Data Cleaning｜Coding Crossroads

Data cleaning is a crucial step in the data science pipeline. It involves preparing and transforming raw data into a format suitable for analysis.

In this post, we’ll explore how to clean and prepare data from Google Analytics Sample Dataset in BigQuery for various machine learning tasks.

We’ll go through key steps such as handling missing values, feature scaling, and encoding categorical variables, using Python and popular data processing libraries.

You can find the complete code in my GitHub repository.

The Importance of Data Cleaning

This data cleaning process transforms our raw, messy data into a structured format that’s ready for analysis.

By flattening nested structures, handling missing data, converting data types, and encoding categorical variables, we’ve addressed many common data quality issues.

Clean data allows us to

Perform more accurate analyses
Build more reliable machine learning models
Make data-driven decisions with confidence
Save time in the long run by avoiding errors and inconsistencies

The Dataset

We’re working with Google Analytics data, which is stored in BigQuery. This dataset contains rich information about website visits, including user interactions, traffic sources, and transaction data.

However, it comes with its own set of challenges, including nested data structures.

The Data Cleaning Process

Let’s break down our data cleaning process into several key steps.

1. Data Extraction

First, we extract the data from BigQuery using a SQL query:

Python

query = """
SELECT *
FROM bigquery-public-data.google_analytics_sample.ga_sessions_20170801
LIMIT 10000
"""
df = client.query(query).to_dataframe()

2. Flattening Nested Columns

One of the challenges with this dataset is that some columns contain nested data. We flatten these nested structures to make the data easier to work with:

Python

def flatten_nested_columns(df):
    nested_columns = ['totals', 'trafficSource', 'device', 'geoNetwork']
    flattened_dfs = []

    for col in nested_columns:
        flattened = pd.json_normalize(df[col])
        flattened.columns = [f'{col}_{subcol}' for subcol in flattened.columns]
        flattened_dfs.append(flattened)

    df_flattened = pd.concat([df.drop(nested_columns, axis=1)] + flattened_dfs, axis=1)
    
    return df_flattened

3. Handling Missing Data

Missing data can skew our analysis, so we handle it using imputation techniques:

Python

numeric_imputer = SimpleImputer(strategy='median')
df_cleaned[numeric_columns] = numeric_imputer.fit_transform(df_cleaned[numeric_columns])
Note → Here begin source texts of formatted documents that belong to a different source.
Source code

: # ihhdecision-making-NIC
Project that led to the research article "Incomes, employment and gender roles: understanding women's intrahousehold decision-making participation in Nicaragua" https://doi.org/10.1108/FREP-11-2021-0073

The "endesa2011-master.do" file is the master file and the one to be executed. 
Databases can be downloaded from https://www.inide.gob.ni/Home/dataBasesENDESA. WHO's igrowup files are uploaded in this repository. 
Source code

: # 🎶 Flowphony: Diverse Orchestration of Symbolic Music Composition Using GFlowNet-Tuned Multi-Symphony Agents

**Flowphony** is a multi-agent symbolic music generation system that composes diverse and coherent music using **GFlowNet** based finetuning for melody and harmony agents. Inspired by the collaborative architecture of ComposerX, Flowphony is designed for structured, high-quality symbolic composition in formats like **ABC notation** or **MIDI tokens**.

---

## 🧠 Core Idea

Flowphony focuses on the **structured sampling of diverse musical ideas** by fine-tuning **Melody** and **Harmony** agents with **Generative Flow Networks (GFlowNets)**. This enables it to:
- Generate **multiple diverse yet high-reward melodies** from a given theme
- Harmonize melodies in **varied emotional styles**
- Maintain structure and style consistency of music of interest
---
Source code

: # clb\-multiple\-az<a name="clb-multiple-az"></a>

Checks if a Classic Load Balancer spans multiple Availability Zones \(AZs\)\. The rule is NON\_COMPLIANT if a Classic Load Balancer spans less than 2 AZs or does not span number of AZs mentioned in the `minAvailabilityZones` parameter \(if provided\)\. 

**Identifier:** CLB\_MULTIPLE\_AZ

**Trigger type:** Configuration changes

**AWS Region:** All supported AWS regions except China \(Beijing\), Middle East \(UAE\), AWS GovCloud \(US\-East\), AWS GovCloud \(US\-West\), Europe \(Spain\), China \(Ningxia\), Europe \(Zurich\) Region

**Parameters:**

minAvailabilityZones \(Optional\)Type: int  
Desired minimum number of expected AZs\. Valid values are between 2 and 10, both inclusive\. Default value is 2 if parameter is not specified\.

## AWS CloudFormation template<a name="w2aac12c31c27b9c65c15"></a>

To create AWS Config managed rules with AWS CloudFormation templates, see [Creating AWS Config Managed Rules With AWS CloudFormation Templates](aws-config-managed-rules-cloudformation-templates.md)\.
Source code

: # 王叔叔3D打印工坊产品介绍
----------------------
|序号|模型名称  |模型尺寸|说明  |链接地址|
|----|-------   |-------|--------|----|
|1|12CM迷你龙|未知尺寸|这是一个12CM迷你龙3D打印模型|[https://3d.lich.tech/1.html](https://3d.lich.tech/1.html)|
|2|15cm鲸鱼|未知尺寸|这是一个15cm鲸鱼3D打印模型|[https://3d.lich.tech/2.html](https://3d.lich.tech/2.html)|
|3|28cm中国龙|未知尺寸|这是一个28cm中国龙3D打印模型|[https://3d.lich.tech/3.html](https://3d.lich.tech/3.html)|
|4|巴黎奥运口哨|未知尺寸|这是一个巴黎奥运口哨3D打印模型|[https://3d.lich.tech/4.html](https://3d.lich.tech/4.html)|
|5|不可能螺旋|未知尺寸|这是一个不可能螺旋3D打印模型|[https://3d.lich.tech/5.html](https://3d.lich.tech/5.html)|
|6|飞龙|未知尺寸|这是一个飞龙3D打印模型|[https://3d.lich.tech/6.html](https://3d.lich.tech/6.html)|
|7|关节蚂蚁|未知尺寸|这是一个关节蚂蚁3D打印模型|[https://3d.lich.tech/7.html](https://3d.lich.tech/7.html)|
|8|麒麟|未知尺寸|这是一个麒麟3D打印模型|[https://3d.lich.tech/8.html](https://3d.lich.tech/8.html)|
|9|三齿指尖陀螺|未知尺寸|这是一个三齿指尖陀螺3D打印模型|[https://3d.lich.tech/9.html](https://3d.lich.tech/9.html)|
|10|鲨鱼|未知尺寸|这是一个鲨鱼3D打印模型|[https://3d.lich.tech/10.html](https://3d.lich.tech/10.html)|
categorical_imputer = SimpleImputer(strategy='most_frequent')
df_cleaned[categorical_columns] = categorical_imputer.fit_transform(df_cleaned[categorical_columns])

4. Data Type Conversion

We ensure that our data types are consistent and appropriate for analysis:

Python

df_cleaned['date'] = pd.to_datetime(df_cleaned['date'], format='%Y%m%d')

for col in df_cleaned.columns:
    if col in numeric_columns:
        df_cleaned[col] = pd.to_numeric(df_cleaned[col], errors='coerce')
    elif col in categorical_columns:
        df_cleaned[col] = df_cleaned[col].astype(str)

5. Feature Scaling

Scaling is essential for machine learning algorithms that rely on distance metrics, such as linear regression and SVMs. We’ll standardize our numeric features using StandardScaler.

Python

scaler = StandardScaler()
df_cleaned[numeric_columns] = scaler.fit_transform(df_cleaned[numeric_columns])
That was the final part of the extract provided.